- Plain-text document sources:
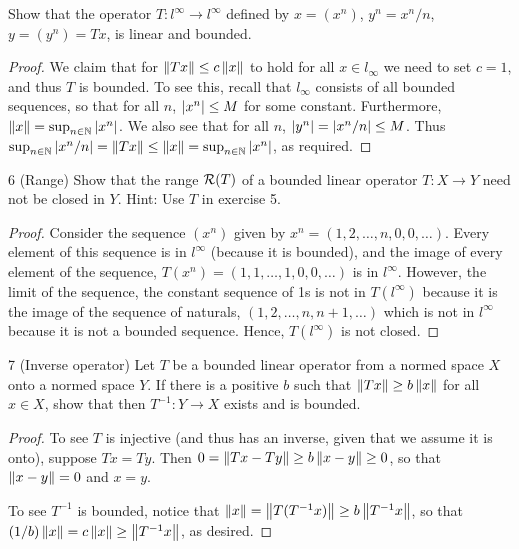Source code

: \begin{exercise}{5}
Show that the operator $T:l^\infty\to l^\infty$ defined by $x=(x^n)$, $y^n=x^n/n$, $y =(y^n) =Tx$, is linear and bounded.
\end{exercise}
\begin{proof}
We claim that for $\left\lVert Tx\right\rVert\leq c\left\lVert x\right\rVert$ to hold for all $x\in l_\infty$ we need to set $c=1$, and thus $T$ is bounded. 
To see this, recall that $l_\infty$ consists of all bounded sequences, so that for all $n$, $\left\lvert x^n\right\rvert\leq M$ for some constant. 
Furthermore, $\left\lVert x\right\rVert=\sup_{n\in\mathbb{N}}\left\lvert x^n\right\rvert$. 
We also see that for all $n$, $\left\lvert y^n\right\rvert=\left\lvert x^n/n\right\rvert\leq M$. 
Thus $\sup_{n\in\mathbb{N}}\left\lvert x^n/n\right\rvert =\left\lVert Tx\right\rVert \leq\left\lVert x\right\rVert =\sup_{n\in\mathbb{N}}\left\lvert x^n\right\rvert$, as required.
\end{proof}

\begin{exercise}{6 (Range)}
Show that the range $\mathcal{R}(T)$ of a bounded linear operator $T:X\to Y$ need not be closed in $Y$. 
Hint: Use $T$ in exercise 5.
\end{exercise}
\begin{proof}
Consider the sequence $(x^n)$ given by $x^n=(1,2,\dots,n,0,0,\dots)$. 
Every element of this sequence is in $l^\infty$ (because it is bounded), and the image of every element of the sequence, $T(x^n)=(1,1,\dots,1,0,0,\dots)$ is in $l^\infty$. 
However, the limit of the sequence, the constant sequence of 1s is not in $T(l^\infty)$ because it is the image of the sequence of naturals, $(1,2,\dots,n,n+1,\dots)$ which is not in $l^\infty$ because it is not a bounded sequence.
Hence, $T(l^\infty)$ is not closed.
\end{proof}

\begin{exercise}{7 (Inverse operator)}
Let $T$ be a bounded linear operator from a normed space $X$ onto a normed space $Y$. 
If there is a positive $b$ such that $\left\lVert Tx\right\rVert\geq b\left\lVert x\right\rVert$ for all $x\in X$, show that then $T^{-1}:Y\to X$ exists and is bounded.
\end{exercise}
\begin{proof}
To see $T$ is injective (and thus has an inverse, given that we assume it is onto), suppose $Tx=Ty$.
Then $0 =\left\lVert Tx-Ty\right\rVert \geq b\left\lVert x-y\right\rVert\geq 0$, so that $\left\lVert x-y\right\rVert=0$ and $x=y$.

To see $T^{-1}$ is bounded, notice that $\left\lVert x\right\rVert =\left\lVert T(T^{-1}x)\right\rVert \geq b\left\lVert T^{-1}x\right\rVert$, so that $(1/b)\left\lVert x\right\rVert =c\left\lVert x\right\rVert \geq \left\lVert T^{-1}x\right\rVert$, as desired.
\end{proof}

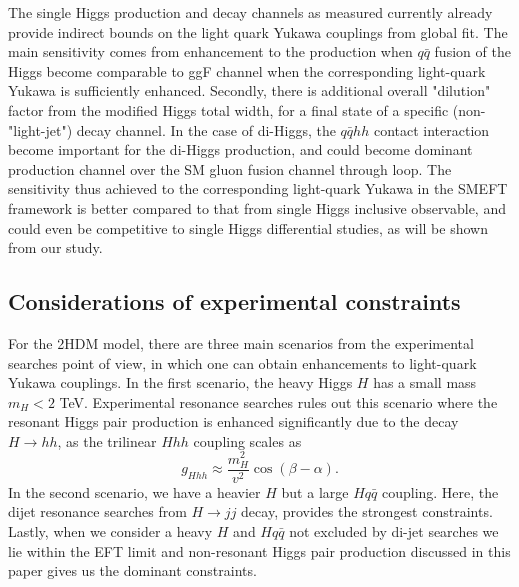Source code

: The single Higgs production and decay channels as measured currently already provide indirect bounds on the light quark Yukawa couplings from global fit. The main sensitivity comes from enhancement to the production when $q\bar q$ fusion of the Higgs become comparable to ggF channel when the corresponding light-quark Yukawa is sufficiently enhanced. Secondly, there is additional overall "dilution" factor from the modified Higgs total width, for a final state of a specific (non-"light-jet") decay channel.
In the case of di-Higgs, the $q\bar q hh$ contact interaction become important for the di-Higgs production, and could become dominant production channel over the SM gluon fusion channel through loop. The sensitivity thus achieved to the corresponding light-quark Yukawa in the SMEFT framework is better compared to that from single Higgs inclusive observable, and could even be competitive to single Higgs differential studies, as will be shown from our study.


\subsection{Considerations of experimental constraints}
For the 2HDM model, there are three main scenarios from the experimental searches point of view, in which one can obtain enhancements to light-quark Yukawa couplings. In the first scenario, the heavy Higgs $H$ has a small mass~$m_H <2$ TeV. Experimental resonance searches rules out this scenario where the resonant Higgs pair production is enhanced significantly due to the decay~$ H\to hh$, as the trilinear $Hhh$ coupling scales as~\cite{Egana-Ugrinovic:2021uew}
\begin{equation}
	g_{Hhh}\approx \frac{m_H^2}{v^2} \cos(\beta-\alpha).
\end{equation}
In the second scenario, we have a heavier $H$ but a large $Hq\bar{q}$ coupling. Here, the dijet resonance searches from $H\to jj$ decay, provides the strongest constraints. Lastly, when we consider a heavy $H$ and $Hq\bar{q}$  not excluded by di-jet searches we lie within the EFT limit and non-resonant Higgs pair production discussed in this paper gives us the dominant constraints.

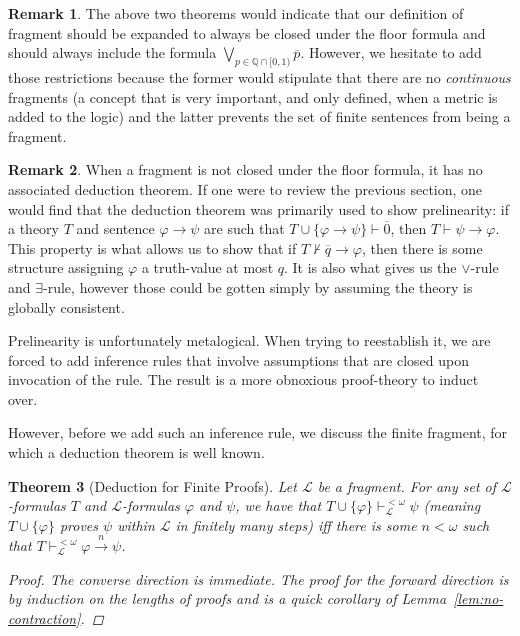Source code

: \documentclass{amsart}
\newtheorem{theorem}{Theorem}[section]
\theoremstyle{definition}
\newtheorem{remark}[theorem]{Remark}
\numberwithin{equation}{theorem}
\renewcommand{\phi}{\varphi}
\newcommand{\Q}{\mathbb{Q}}
\newcommand{\proves}{\vdash}
\newcommand{\rat}[1]{{\overline{#1}}}
\newcommand{\narrow}[1]{\xrightarrow{#1}}
\renewcommand{\to}{\narrow{}}
\newcommand{\frag}{\mathcal{L}}
\begin{document}
\begin{remark}
  The above two theorems would indicate that our definition of fragment should be expanded to always be closed under the floor formula and should always include the formula $\bigvee_{p\in\Q\cap[0,1)}\rat p$.
  However, we hesitate to add those restrictions because the former would stipulate that there are no \emph{continuous} fragments (a concept that is very important, and only defined, when a metric is added to the logic) and the latter prevents the set of finite sentences from being a fragment.
\end{remark}
\begin{remark}
  When a fragment is not closed under the floor formula, it has no associated deduction theorem.
  If one were to review the previous section, one would find that the deduction theorem was primarily used to show prelinearity: if a theory $T$ and sentence $\phi\to\psi$ are such that $T\cup\{\phi\to\psi\}\proves\rat 0$, then $T\proves\psi\to\phi$.
  This property is what allows us to show that if $T\not\proves\rat q\to\phi$, then there is some structure assigning $\phi$ a truth-value at most $q$.
  It is also what gives us the $\vee$-rule and $\exists$-rule, however those could be gotten simply by assuming the theory is globally consistent.

  Prelinearity is unfortunately metalogical.
  When trying to reestablish it, we are forced to add inference rules that involve assumptions that are closed upon invocation of the rule.
  The result is a more obnoxious proof-theory to induct over.
  
  However, before we add such an inference rule, we discuss the finite fragment, for which a deduction theorem is well known.
\end{remark}
\begin{theorem}[Deduction for Finite Proofs]\label{thm:deduction-finite}
  Let $\frag$ be a fragment.
  For any set of $\frag$-formulas $T$ and $\frag$-formulas $\phi$ and $\psi$, we have that $T\cup\{\phi\}\proves_\frag^{<\omega}\psi$ (meaning $T\cup\{\phi\}$ proves $\psi$ within $\frag$ in finitely many steps) iff there is some $n<\omega$ such that $T\proves_\frag^{<\omega}\phi\narrow{n}\psi$.
  \begin{proof}
      The converse direction is immediate.
      The proof for the forward direction is by induction on the lengths of proofs and is a quick corollary of Lemma~\ref{lem:no-contraction}.
  \end{proof}
\end{theorem}
\end{document}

- TASK DESCRIPTION:
Starting with the line with "Let $\frag$ be a fragment." above and going on through the line with "The converse direction is immediate.", transcribe every line exactly, both ends included, and add nothing.

- RESULT FOR THIS EXERCISE:
  Let $\frag$ be a fragment.
  For any set of $\frag$-formulas $T$ and $\frag$-formulas $\phi$ and $\psi$, we have that $T\cup\{\phi\}\proves_\frag^{<\omega}\psi$ (meaning $T\cup\{\phi\}$ proves $\psi$ within $\frag$ in finitely many steps) iff there is some $n<\omega$ such that $T\proves_\frag^{<\omega}\phi\narrow{n}\psi$.
  \begin{proof}
      The converse direction is immediate.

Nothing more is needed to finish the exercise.